The twin battery installation on my Riese and Muller ebike is quite clever.

It has different wiring loom and software which sips from each battery alternately until both are flat.

The system charges in the same way.


----------



## G3CWI (13 Mar 2020)

Pale Rider said:


> At first blush that does seem an odd electrical engineering solution.



I rather doubt that you actually get the full benefit of the stated capacity. I also note that the extender charges the main battery a lot slower than the main battery discharges - and on a more challenging ride that could be an issue. It seems like a bodge to me.


----------



## Pale Rider (13 Mar 2020)

G3CWI said:


> I rather doubt that you actually get the full benefit of the stated capacity. I also note that the extender charges the main battery a lot slower than the main battery discharges - and on a more challenging ride that could be an issue. It seems like a bodge to me.



I suspect that's right, apart from anything else there's always losses when you shunt electricity from one storage medium to another.


----------



## youngoldbloke (4 Sep 2021)

Is there any reason the X35 range extender couldn't be shared with a second bike? eg - used with one bike on one ride, then charged and attached to a second bike for another ride.

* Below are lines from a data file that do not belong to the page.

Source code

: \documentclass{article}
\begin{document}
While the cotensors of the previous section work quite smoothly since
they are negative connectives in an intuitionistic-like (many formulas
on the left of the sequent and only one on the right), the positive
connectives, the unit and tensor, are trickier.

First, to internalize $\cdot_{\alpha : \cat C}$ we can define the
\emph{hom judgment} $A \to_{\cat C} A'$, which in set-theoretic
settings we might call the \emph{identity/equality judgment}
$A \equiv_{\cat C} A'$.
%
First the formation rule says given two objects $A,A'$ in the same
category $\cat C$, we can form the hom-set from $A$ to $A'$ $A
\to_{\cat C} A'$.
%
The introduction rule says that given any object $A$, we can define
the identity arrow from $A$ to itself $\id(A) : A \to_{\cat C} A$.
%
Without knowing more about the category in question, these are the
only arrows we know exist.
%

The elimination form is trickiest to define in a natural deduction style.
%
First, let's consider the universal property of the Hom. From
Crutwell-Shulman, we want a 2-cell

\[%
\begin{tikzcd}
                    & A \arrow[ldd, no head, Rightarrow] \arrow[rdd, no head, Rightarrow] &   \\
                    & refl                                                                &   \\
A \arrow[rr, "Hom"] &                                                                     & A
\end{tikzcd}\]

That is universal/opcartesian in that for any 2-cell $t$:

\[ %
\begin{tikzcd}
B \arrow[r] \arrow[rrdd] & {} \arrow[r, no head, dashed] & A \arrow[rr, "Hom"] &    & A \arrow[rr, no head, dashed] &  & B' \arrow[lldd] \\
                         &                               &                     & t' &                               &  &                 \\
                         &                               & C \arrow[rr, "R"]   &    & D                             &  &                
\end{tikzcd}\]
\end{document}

edit: - to avoid confusion - both bikes using the X35 system of course.


----------



## Biker man (4 Sep 2021)

Pale Rider said:


> At first blush that does seem an odd electrical engineering solution.
> 
> However, the Gain's integrated battery means there's not any other practical way to attach a 'spare' battery.
> 
> ...


That is brilliant I was wondering how it works thanks .


----------



## Biker man (4 Sep 2021)

G3CWI said:


> Just received a range extender for my Orbea - ready for some longer runs in the summer. It's an odd beast. It does not look like a water bottle and is a bit clunky to use. It's not simply another battery but rather it works as a charger for the main battery. That sounds less efficient to me. It also seems to go against ebikemotion's own advice in that it charges the internal battery to 100% and I assume that it will run itself down to zero (safety low-voltage cut out I hope).
> 
> My bike has a small frame and that means that with the range extender installed, my normal bottle does not fit in properly as it hits the range extender. It has a rubber strap but the cage is poorly designed for the strap to attach. Apart from that it seems to work. Did I mention how incredibly expensive it is? Score 5/10.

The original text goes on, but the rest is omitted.